▶ [Problem to solve]:
Take the entries below and print only the lines from the one with "- ASP.NET and web development" through the one with "## Check and install .NET Core SDK", exactly as they stand, both ends included.

(Dataset entries)
--------

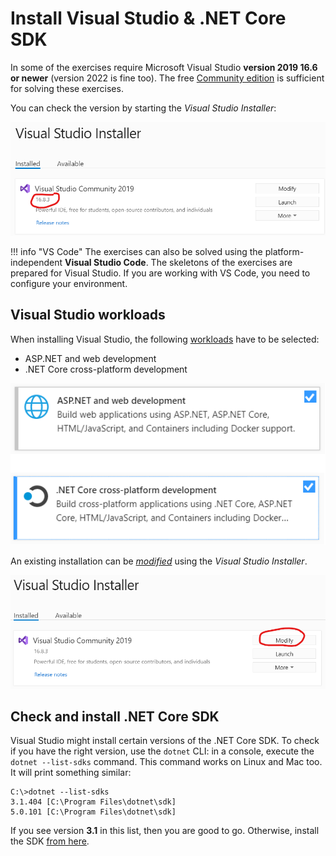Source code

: ﻿# Install Visual Studio & .NET Core SDK

In some of the exercises require Microsoft Visual Studio **version 2019 16.6 or newer** (version 2022 is fine too). The free [Community edition](https://visualstudio.microsoft.com/vs/community/) is sufficient for solving these exercises.

You can check the version by starting the _Visual Studio Installer_:

![Visual Studio version](images/visual-studio/vs-verzio.png)

!!! info "VS Code"
    The exercises can also be solved using the platform-independent **Visual Studio Code**. The skeletons of the exercises are prepared for Visual Studio. If you are working with VS Code, you need to configure your environment.

## Visual Studio workloads

When installing Visual Studio, the following [workloads](https://docs.microsoft.com/en-us/visualstudio/install/install-visual-studio?view=vs-2019#step-4---choose-workloads) have to be selected:

- ASP.NET and web development
- .NET Core cross-platform development

![Visual Studio workloads](images/visual-studio/vs-workload.png)

An existing installation can be [_modified_](https://docs.microsoft.com/en-us/visualstudio/install/modify-visual-studio?view=vs-2019) using the _Visual Studio Installer_.

![Visual Studio install components](images/visual-studio/vs-installer-modify.png)

## Check and install .NET Core SDK

Visual Studio might install certain versions of the .NET Core SDK. To check if you have the right version, use the `dotnet` CLI: in a console, execute the `dotnet --list-sdks` command. This command works on Linux and Mac too. It will print something similar:

```hl_lines="2"
C:\>dotnet --list-sdks
3.1.404 [C:\Program Files\dotnet\sdk]
5.0.101 [C:\Program Files\dotnet\sdk]
```

If you see version **3.1** in this list, then you are good to go. Otherwise, install the SDK [from here](https://dotnet.microsoft.com/download/dotnet-core/3.1).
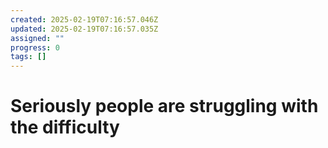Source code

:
 ```yaml
---
created: 2025-02-19T07:16:57.046Z
updated: 2025-02-19T07:16:57.035Z
assigned: ""
progress: 0
tags: []
---
```


# Seriously people are struggling with the difficulty
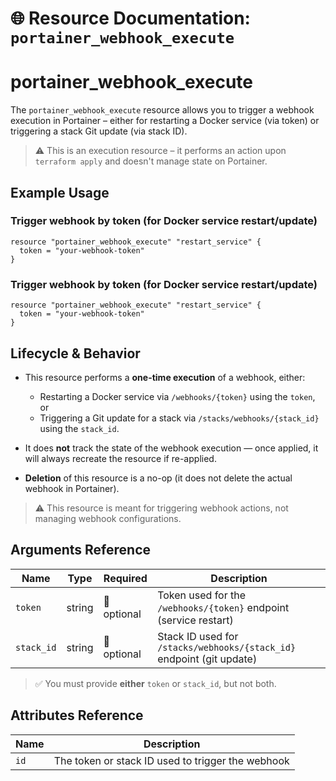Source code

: # 🌐 **Resource Documentation: `portainer_webhook_execute`**

# portainer_webhook_execute
The `portainer_webhook_execute` resource allows you to trigger a webhook execution in Portainer – either for restarting a Docker service (via token) or triggering a stack Git update (via stack ID).
> ⚠️ This is an execution resource – it performs an action upon `terraform apply` and doesn't manage state on Portainer.
## Example Usage
### Trigger webhook by token (for Docker service restart/update)
```hcl
resource "portainer_webhook_execute" "restart_service" {
  token = "your-webhook-token"
}
```

### Trigger webhook by token (for Docker service restart/update)
```hcl
resource "portainer_webhook_execute" "restart_service" {
  token = "your-webhook-token"
}
```

## Lifecycle & Behavior
- This resource performs a **one-time execution** of a webhook, either:
  - Restarting a Docker service via `/webhooks/{token}` using the `token`, or
  - Triggering a Git update for a stack via `/stacks/webhooks/{stack_id}` using the `stack_id`.

- It does **not** track the state of the webhook execution — once applied, it will always recreate the resource if re-applied.

- **Deletion** of this resource is a no-op (it does not delete the actual webhook in Portainer).

> ⚠️ This resource is meant for triggering webhook actions, not managing webhook configurations.

## Arguments Reference
| Name       | Type   | Required | Description                                                                 |
|------------|--------|----------|-----------------------------------------------------------------------------|
| `token`    | string | 🚫 optional | Token used for the `/webhooks/{token}` endpoint (service restart)           |
| `stack_id` | string | 🚫 optional | Stack ID used for `/stacks/webhooks/{stack_id}` endpoint (git update)       |

> ✅ You must provide **either** `token` or `stack_id`, but not both.

## Attributes Reference
| Name | Description              |
|------|--------------------------|
| `id` | The token or stack ID used to trigger the webhook     |
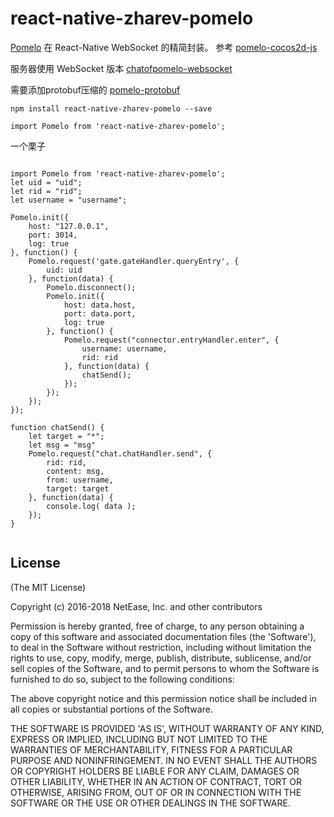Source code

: # react-native-zharev-pomelo

[Pomelo](https://github.com/NetEase/pomelo) 在 React-Native WebSocket 的精简封装。 参考 [pomelo-cocos2d-js](https://github.com/NetEase/pomelo-cocos2d-js) 

服务器使用 WebSocket 版本   [chatofpomelo-websocket](https://github.com/NetEase/chatofpomelo-websocket)

需要添加protobuf压缩的   [pomelo-protobuf](https://github.com/pomelonode/pomelo-protobuf)

```
npm install react-native-zharev-pomelo --save
```

```
import Pomelo from 'react-native-zharev-pomelo';
```


一个栗子
```

import Pomelo from 'react-native-zharev-pomelo';
let uid = "uid";
let rid = "rid";
let username = "username";

Pomelo.init({
	host: "127.0.0.1",
	port: 3014,
	log: true
}, function() {
	Pomelo.request('gate.gateHandler.queryEntry', {
		uid: uid
	}, function(data) {
		Pomelo.disconnect();
		Pomelo.init({
			host: data.host,
			port: data.port,
			log: true
		}, function() {
			Pomelo.request("connector.entryHandler.enter", {
				username: username,
				rid: rid
			}, function(data) {
				chatSend();
			});
		});
	});
});

function chatSend() {
	let target = "*";
	let msg = "msg"
	Pomelo.request("chat.chatHandler.send", {
		rid: rid,
		content: msg,
		from: username,
		target: target
	}, function(data) {
        console.log( data );
	});
}


```

## License

(The MIT License)

Copyright (c) 2016-2018 NetEase, Inc. and other contributors

Permission is hereby granted, free of charge, to any person obtaining
a copy of this software and associated documentation files (the
'Software'), to deal in the Software without restriction, including
without limitation the rights to use, copy, modify, merge, publish,
distribute, sublicense, and/or sell copies of the Software, and to
permit persons to whom the Software is furnished to do so, subject to
the following conditions:

The above copyright notice and this permission notice shall be
included in all copies or substantial portions of the Software.

THE SOFTWARE IS PROVIDED 'AS IS', WITHOUT WARRANTY OF ANY KIND,
EXPRESS OR IMPLIED, INCLUDING BUT NOT LIMITED TO THE WARRANTIES OF
MERCHANTABILITY, FITNESS FOR A PARTICULAR PURPOSE AND NONINFRINGEMENT.
IN NO EVENT SHALL THE AUTHORS OR COPYRIGHT HOLDERS BE LIABLE FOR ANY
CLAIM, DAMAGES OR OTHER LIABILITY, WHETHER IN AN ACTION OF CONTRACT,
TORT OR OTHERWISE, ARISING FROM, OUT OF OR IN CONNECTION WITH THE
SOFTWARE OR THE USE OR OTHER DEALINGS IN THE SOFTWARE.
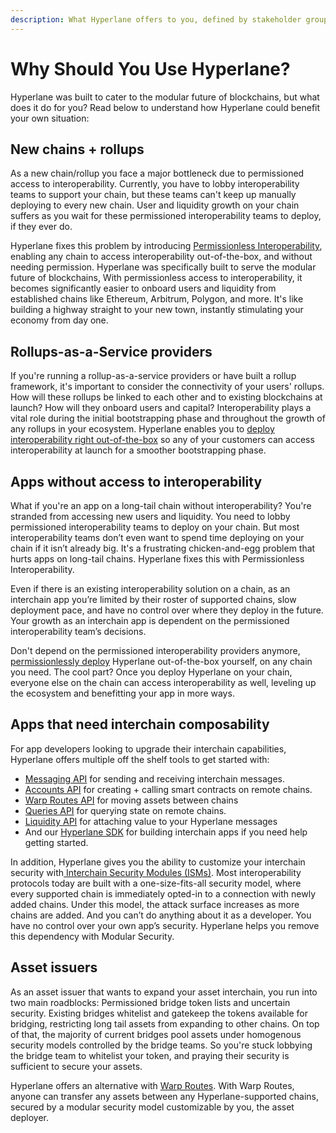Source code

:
 ```yaml
---
description: What Hyperlane offers to you, defined by stakeholder group
---
```


# Why Should You Use Hyperlane?

Hyperlane was built to cater to the modular future of blockchains, but what does it do for you? Read below to understand how Hyperlane could benefit your own situation:&#x20;

## New chains + rollups

As a new chain/rollup you face a major bottleneck due to permissioned access to interoperability. Currently, you have to lobby interoperability teams to support your chain, but these teams can't keep up manually deploying to every new chain. User and liquidity growth on your chain suffers as you wait for these permissioned interoperability teams to deploy, if they ever do.&#x20;

Hyperlane fixes this problem by introducing [Permissionless Interoperability](broken-reference), enabling any chain to access interoperability out-of-the-box, and without needing permission. Hyperlane was specifically built to serve the modular future of blockchains, With permissionless access to interoperability, it becomes significantly easier to onboard users and liquidity from established chains like Ethereum, Arbitrum, Polygon, and more. It's like building a highway straight to your new town, instantly stimulating your economy from day one.

## Rollups-as-a-Service providers

If you're running a rollup-as-a-service providers or have built a rollup framework, it's important to consider the connectivity of your users' rollups. How will these rollups be linked to each other and to existing blockchains at launch? How will they onboard users and capital? Interoperability plays a vital role during the initial bootstrapping phase and throughout the growth of any rollups in your ecosystem. Hyperlane enables you to [deploy interoperability right out-of-the-box](../deploy/deploy-hyperlane.md) so any of your customers can access interoperability at launch for a smoother bootstrapping phase.

## Apps without access to interoperability

What if you're an app on a long-tail chain without interoperability? You're stranded from accessing new users and liquidity. You need to lobby permissioned interoperability teams to deploy on your chain. But most interoperability teams don’t even want to spend time deploying on your chain if it isn’t already big. It's a frustrating chicken-and-egg problem that hurts apps on long-tail chains. Hyperlane fixes this with Permissionless Interoperability.&#x20;

Even if there is an existing interoperability solution on a chain, as an interchain app you’re limited by their roster of supported chains, slow deployment pace, and have no control over where they deploy in the future. Your growth as an interchain app is dependent on the permissioned interoperability team’s decisions.

Don't depend on the permissioned interoperability providers anymore, [permissionlessly deploy](../deploy/deploy-hyperlane.md) Hyperlane out-of-the-box yourself, on any chain you need. The cool part? Once you deploy Hyperlane on your chain, everyone else on the chain can access interoperability as well, leveling up the ecosystem and benefitting your app in more ways.

## Apps that need interchain composability

For app developers looking to upgrade their interchain capabilities, Hyperlane offers multiple off the shelf tools to get started with:

* [Messaging API](../apis/messaging-api/) for sending and receiving interchain messages.
* [Accounts API](../apis-and-sdks/accounts.md) for creating + calling smart contracts on remote chains.
* [Warp Routes API](../apis-and-sdks/warp-api.md) for moving assets between chains
* [Queries API](../apis/query.md) for querying state on remote chains.
* [Liquidity API](broken-reference) for attaching value to your Hyperlane messages
* And our [Hyperlane SDK](../apis-and-sdks/building-applications/) for building interchain apps if you need help getting started.

In addition, Hyperlane gives you the ability to customize your interchain security with[ Interchain Security Modules (ISMs)](https://docs.hyperlane.xyz/docs/protocol/sovereign-consensus). Most interoperability protocols today are built with a one-size-fits-all security model, where every supported chain is immediately opted-in to a connection with newly added chains. Under this model, the attack surface increases as more chains are added. And you can’t do anything about it as a developer. You have no control over your own app’s security. Hyperlane helps you remove this dependency with Modular Security.

## Asset issuers

As an asset issuer that wants to expand your asset interchain, you run into two main roadblocks: Permissioned bridge token lists and uncertain security. Existing bridges whitelist and gatekeep the tokens available for bridging, restricting long tail assets from expanding to other chains. On top of that, the majority of current bridges pool assets under homogenous security models controlled by the bridge teams. So you're stuck lobbying the bridge team to whitelist your token, and praying their security is sufficient to secure your assets.

Hyperlane offers an alternative with [Warp Routes](../apis-and-sdks/warp-api.md). With Warp Routes, anyone can transfer any assets between any Hyperlane-supported chains, secured by a modular security model customizable by you, the asset deployer.&#x20;
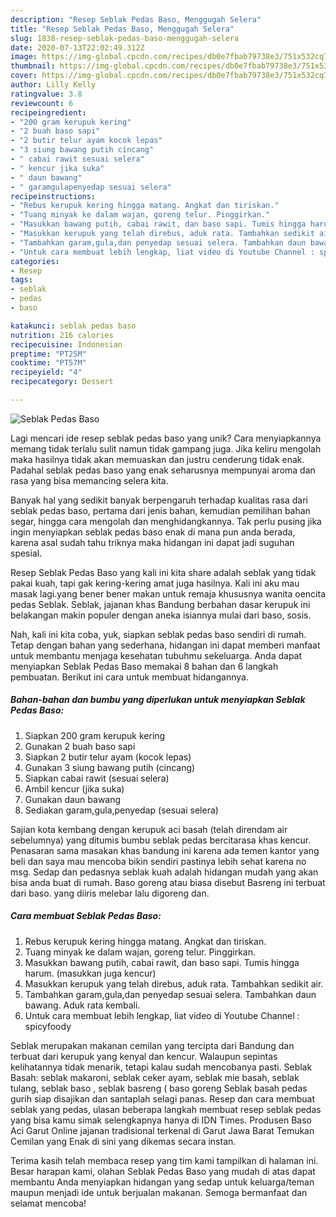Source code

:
 ```yaml
---
description: "Resep Seblak Pedas Baso, Menggugah Selera"
title: "Resep Seblak Pedas Baso, Menggugah Selera"
slug: 1838-resep-seblak-pedas-baso-menggugah-selera
date: 2020-07-13T22:02:49.312Z
image: https://img-global.cpcdn.com/recipes/db0e7fbab79738e3/751x532cq70/seblak-pedas-baso-foto-resep-utama.jpg
thumbnail: https://img-global.cpcdn.com/recipes/db0e7fbab79738e3/751x532cq70/seblak-pedas-baso-foto-resep-utama.jpg
cover: https://img-global.cpcdn.com/recipes/db0e7fbab79738e3/751x532cq70/seblak-pedas-baso-foto-resep-utama.jpg
author: Lilly Kelly
ratingvalue: 3.8
reviewcount: 6
recipeingredient:
- "200 gram kerupuk kering"
- "2 buah baso sapi"
- "2 butir telur ayam kocok lepas"
- "3 siung bawang putih cincang"
- " cabai rawit sesuai selera"
- " kencur jika suka"
- " daun bawang"
- " garamgulapenyedap sesuai selera"
recipeinstructions:
- "Rebus kerupuk kering hingga matang. Angkat dan tiriskan."
- "Tuang minyak ke dalam wajan, goreng telur. Pinggirkan."
- "Masukkan bawang putih, cabai rawit, dan baso sapi. Tumis hingga harum. (masukkan juga kencur)"
- "Masukkan kerupuk yang telah direbus, aduk rata. Tambahkan sedikit air."
- "Tambahkan garam,gula,dan penyedap sesuai selera. Tambahkan daun bawang. Aduk rata kembali."
- "Untuk cara membuat lebih lengkap, liat video di Youtube Channel : spicyfoody"
categories:
- Resep
tags:
- seblak
- pedas
- baso

katakunci: seblak pedas baso 
nutrition: 216 calories
recipecuisine: Indonesian
preptime: "PT25M"
cooktime: "PT57M"
recipeyield: "4"
recipecategory: Dessert

---
```



![Seblak Pedas Baso](https://img-global.cpcdn.com/recipes/db0e7fbab79738e3/751x532cq70/seblak-pedas-baso-foto-resep-utama.jpg)

Lagi mencari ide resep seblak pedas baso yang unik? Cara menyiapkannya memang tidak terlalu sulit namun tidak gampang juga. Jika keliru mengolah maka hasilnya tidak akan memuaskan dan justru cenderung tidak enak. Padahal seblak pedas baso yang enak seharusnya mempunyai aroma dan rasa yang bisa memancing selera kita.

Banyak hal yang sedikit banyak berpengaruh terhadap kualitas rasa dari seblak pedas baso, pertama dari jenis bahan, kemudian pemilihan bahan segar, hingga cara mengolah dan menghidangkannya. Tak perlu pusing jika ingin menyiapkan seblak pedas baso enak di mana pun anda berada, karena asal sudah tahu triknya maka hidangan ini dapat jadi suguhan spesial.

Resep Seblak Pedas Baso yang kali ini kita share adalah seblak yang tidak pakai kuah, tapi gak kering-kering amat juga hasilnya. Kali ini aku mau masak lagi.yang bener bener makan untuk remaja khususnya wanita oencita pedas Seblak. Seblak, jajanan khas Bandung berbahan dasar kerupuk ini belakangan makin populer dengan aneka isiannya mulai dari baso, sosis.


Nah, kali ini kita coba, yuk, siapkan seblak pedas baso sendiri di rumah. Tetap dengan bahan yang sederhana, hidangan ini dapat memberi manfaat untuk membantu menjaga kesehatan tubuhmu sekeluarga. Anda dapat menyiapkan Seblak Pedas Baso memakai 8 bahan dan 6 langkah pembuatan. Berikut ini cara untuk membuat hidangannya.

<!--inarticleads1-->

##### Bahan-bahan dan bumbu yang diperlukan untuk menyiapkan Seblak Pedas Baso:

1. Siapkan 200 gram kerupuk kering
1. Gunakan 2 buah baso sapi
1. Siapkan 2 butir telur ayam (kocok lepas)
1. Gunakan 3 siung bawang putih (cincang)
1. Siapkan  cabai rawit (sesuai selera)
1. Ambil  kencur (jika suka)
1. Gunakan  daun bawang
1. Sediakan  garam,gula,penyedap (sesuai selera)


Sajian kota kembang dengan kerupuk aci basah (telah direndam air sebelumnya) yang ditumis bumbu seblak pedas bercitarasa khas kencur. Penasaran sama masakan khas bandung ini karena ada temen kantor yang beli dan saya mau mencoba bikin sendiri pastinya lebih sehat karena no msg. Sedap dan pedasnya seblak kuah adalah hidangan mudah yang akan bisa anda buat di rumah. Baso goreng atau biasa disebut Basreng ini terbuat dari baso. yang diiris melebar lalu digoreng dan. 

<!--inarticleads2-->

##### Cara membuat Seblak Pedas Baso:

1. Rebus kerupuk kering hingga matang. Angkat dan tiriskan.
1. Tuang minyak ke dalam wajan, goreng telur. Pinggirkan.
1. Masukkan bawang putih, cabai rawit, dan baso sapi. Tumis hingga harum. (masukkan juga kencur)
1. Masukkan kerupuk yang telah direbus, aduk rata. Tambahkan sedikit air.
1. Tambahkan garam,gula,dan penyedap sesuai selera. Tambahkan daun bawang. Aduk rata kembali.
1. Untuk cara membuat lebih lengkap, liat video di Youtube Channel : spicyfoody


Seblak merupakan makanan cemilan yang tercipta dari Bandung dan terbuat dari kerupuk yang kenyal dan kencur. Walaupun sepintas kelihatannya tidak menarik, tetapi kalau sudah mencobanya pasti. Seblak Basah: seblak makaroni, seblak ceker ayam, seblak mie basah, seblak tulang, seblak baso , seblak basreng ( baso goreng Seblak basah pedas gurih siap disajikan dan santaplah selagi panas. Resep dan cara membuat seblak yang pedas, ulasan beberapa langkah membuat resep seblak pedas yang bisa kamu simak selengkapnya hanya di IDN Times. Produsen Baso Aci Garut Online jajanan tradisional terkenal di Garut Jawa Barat Temukan Cemilan yang Enak di sini yang dikemas secara instan. 

Terima kasih telah membaca resep yang tim kami tampilkan di halaman ini. Besar harapan kami, olahan Seblak Pedas Baso yang mudah di atas dapat membantu Anda menyiapkan hidangan yang sedap untuk keluarga/teman maupun menjadi ide untuk berjualan makanan. Semoga bermanfaat dan selamat mencoba!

--------

▶ [Exercise result]:
- ASP.NET and web development
- .NET Core cross-platform development

![Visual Studio workloads](images/visual-studio/vs-workload.png)

An existing installation can be [_modified_](https://docs.microsoft.com/en-us/visualstudio/install/modify-visual-studio?view=vs-2019) using the _Visual Studio Installer_.

![Visual Studio install components](images/visual-studio/vs-installer-modify.png)

## Check and install .NET Core SDK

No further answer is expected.